The ATO has released guidance stating an SMSF investment strategy that specifies asset ranges of zero to 100% per cent within an SMSF investment strategy document is “not a valid strategy”.
Their view is that the investment strategy must be tailored and specific to the relevant circumstances of the SMSF. The guidance is based on the outcomes of the letter recently sent by the ATO to nearly 18,000 SMSF trustees who have more than 90% of their fund’s assets in a single asset class – namely property.
While there are no restrictions under general law prohibiting SMSFs from investing in a single asset, there are measures in the Superannuation Industry (Supervision) (SIS) Act and Regulations that require SMSFs to formulate, regularly review, and give effect to an appropriate investment strategy, and rules as to what considerations the strategy must address.
There may be good reasons as to why SMSF trustees choose to invest a majority share of their retirement savings in one asset or asset class, such as property. For example, a member may have a public offer superannuation fund that is predominately invested in shares and/or cash/fixed interest, so overall the member’s superannuation portfolio may take on a more balanced approach.
The ATO’s views have sparked much debate about whether the ATO has the power to assess the validity of an SMSF investment strategy and the chosen investments in an SMSF.
Although the ATO is not responsible to determine whether an SMSF investment strategy is appropriate for SMSF members, the ATO can assess whether than SMSF has followed the investment strategy rules and determine whether the correct process has been followed.
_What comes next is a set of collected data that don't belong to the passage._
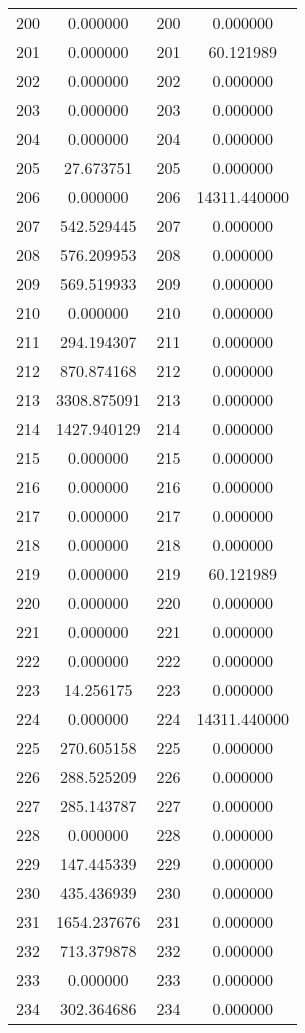 \documentclass[12pt]{article}
\begin{document}
\begin{longtable}{@{}cccc@{}}
200 & 0.000000 & 200 & 0.000000 \\
201 & 0.000000 & 201 & 60.121989 \\
202 & 0.000000 & 202 & 0.000000 \\
203 & 0.000000 & 203 & 0.000000 \\
204 & 0.000000 & 204 & 0.000000 \\
205 & 27.673751 & 205 & 0.000000 \\
206 & 0.000000 & 206 & 14311.440000 \\
207 & 542.529445 & 207 & 0.000000 \\
208 & 576.209953 & 208 & 0.000000 \\
209 & 569.519933 & 209 & 0.000000 \\
210 & 0.000000 & 210 & 0.000000 \\
211 & 294.194307 & 211 & 0.000000 \\
212 & 870.874168 & 212 & 0.000000 \\
213 & 3308.875091 & 213 & 0.000000 \\
214 & 1427.940129 & 214 & 0.000000 \\
215 & 0.000000 & 215 & 0.000000 \\
216 & 0.000000 & 216 & 0.000000 \\
217 & 0.000000 & 217 & 0.000000 \\
218 & 0.000000 & 218 & 0.000000 \\
219 & 0.000000 & 219 & 60.121989 \\
220 & 0.000000 & 220 & 0.000000 \\
221 & 0.000000 & 221 & 0.000000 \\
222 & 0.000000 & 222 & 0.000000 \\
223 & 14.256175 & 223 & 0.000000 \\
224 & 0.000000 & 224 & 14311.440000 \\
225 & 270.605158 & 225 & 0.000000 \\
226 & 288.525209 & 226 & 0.000000 \\
227 & 285.143787 & 227 & 0.000000 \\
228 & 0.000000 & 228 & 0.000000 \\
229 & 147.445339 & 229 & 0.000000 \\
230 & 435.436939 & 230 & 0.000000 \\
231 & 1654.237676 & 231 & 0.000000 \\
232 & 713.379878 & 232 & 0.000000 \\
233 & 0.000000 & 233 & 0.000000 \\
234 & 302.364686 & 234 & 0.000000 \\

\end{longtable}
\end{document}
Instead, it is the SMSF auditor’s responsibility to check that:
- An investment strategy was in place for the fund that considered the factors stated in SIS Regulation 4.09 (ie. investment and diversification risk, liquidity risk, whether trustees should hold insurance cover for one or more members of the fund, etc.)
- The fund’s investments during the year were in accordance with the strategy, and
- The strategy had been reviewed at some point during the year.
Where SMSF trustees do not comply with the investment strategy requirements, the SMSF auditor may need to notify the ATO about the breach by lodging an auditor contravention report.
Thus, all SMSF trustees, and particularly those whose funds where assets may appear to lack investment diversification and liquidity, should consider having a well-documented investment strategy that:
- Provides the decision making rationale behind the investment choice/s
- States trustees have considered the risks associated with a lack of diversification, and
- Includes details on how diversification and liquidity will be managed (eg. by including a cash flow plan and a risk assessment analysis, etc).